RAW DATA

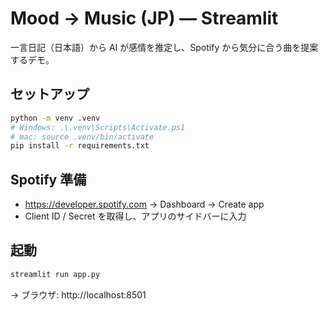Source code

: 
# Mood → Music (JP) — Streamlit

一言日記（日本語）から AI が感情を推定し、Spotify から気分に合う曲を提案するデモ。

## セットアップ
```bash
python -m venv .venv
# Windows: .\.venv\Scripts\Activate.ps1
# mac: source .venv/bin/activate
pip install -r requirements.txt
```

## Spotify 準備
- https://developer.spotify.com → Dashboard → Create app
- Client ID / Secret を取得し、アプリのサイドバーに入力

## 起動
```bash
streamlit run app.py
```
→ ブラウザ: http://localhost:8501

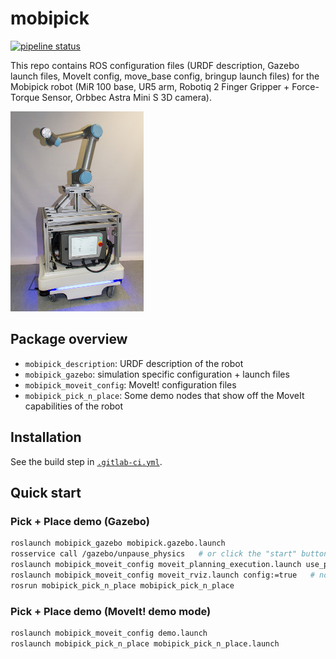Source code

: mobipick
========

[![pipeline status](https://git.hb.dfki.de/mobipick/mobipick/badges/kinetic/pipeline.svg)](https://git.hb.dfki.de/mobipick/mobipick/commits/kinetic)

This repo contains ROS configuration files (URDF description, Gazebo launch
files, MoveIt config, move_base config, bringup launch files) for the Mobipick
robot (MiR 100 base, UR5 arm, Robotiq 2 Finger Gripper + Force-Torque Sensor,
Orbbec Astra Mini S 3D camera).

![](doc/img/mobipick_v0.jpg)


Package overview
----------------

* `mobipick_description`: URDF description of the robot
* `mobipick_gazebo`: simulation specific configuration + launch files
* `mobipick_moveit_config`: MoveIt! configuration files
* `mobipick_pick_n_place`: Some demo nodes that show off the MoveIt capabilities of the robot


Installation
------------

See the build step in [`.gitlab-ci.yml`](.gitlab-ci.yml).


Quick start
-----------

### Pick + Place demo (Gazebo)

```bash
roslaunch mobipick_gazebo mobipick.gazebo.launch
rosservice call /gazebo/unpause_physics   # or click the "start" button in the Gazebo GUI
roslaunch mobipick_moveit_config moveit_planning_execution.launch use_pointcloud:=true
roslaunch mobipick_moveit_config moveit_rviz.launch config:=true   # not required, just for visualization
rosrun mobipick_pick_n_place mobipick_pick_n_place
```

### Pick + Place demo (MoveIt! demo mode)

```bash
roslaunch mobipick_moveit_config demo.launch
roslaunch mobipick_pick_n_place mobipick_pick_n_place.launch
```
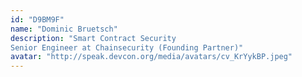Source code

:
 ```yaml
---
id: "D9BM9F"
name: "Dominic Bruetsch"
description: "Smart Contract Security
Senior Engineer at Chainsecurity (Founding Partner)"
avatar: "http://speak.devcon.org/media/avatars/cv_KrYykBP.jpeg"
---
```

TASK DETAILS
Throughout the material above, find each line with "configuration" and return it.

TASK OUTPUT
This repo contains ROS configuration files (URDF description, Gazebo launch
* `mobipick_gazebo`: simulation specific configuration + launch files
* `mobipick_moveit_config`: MoveIt! configuration files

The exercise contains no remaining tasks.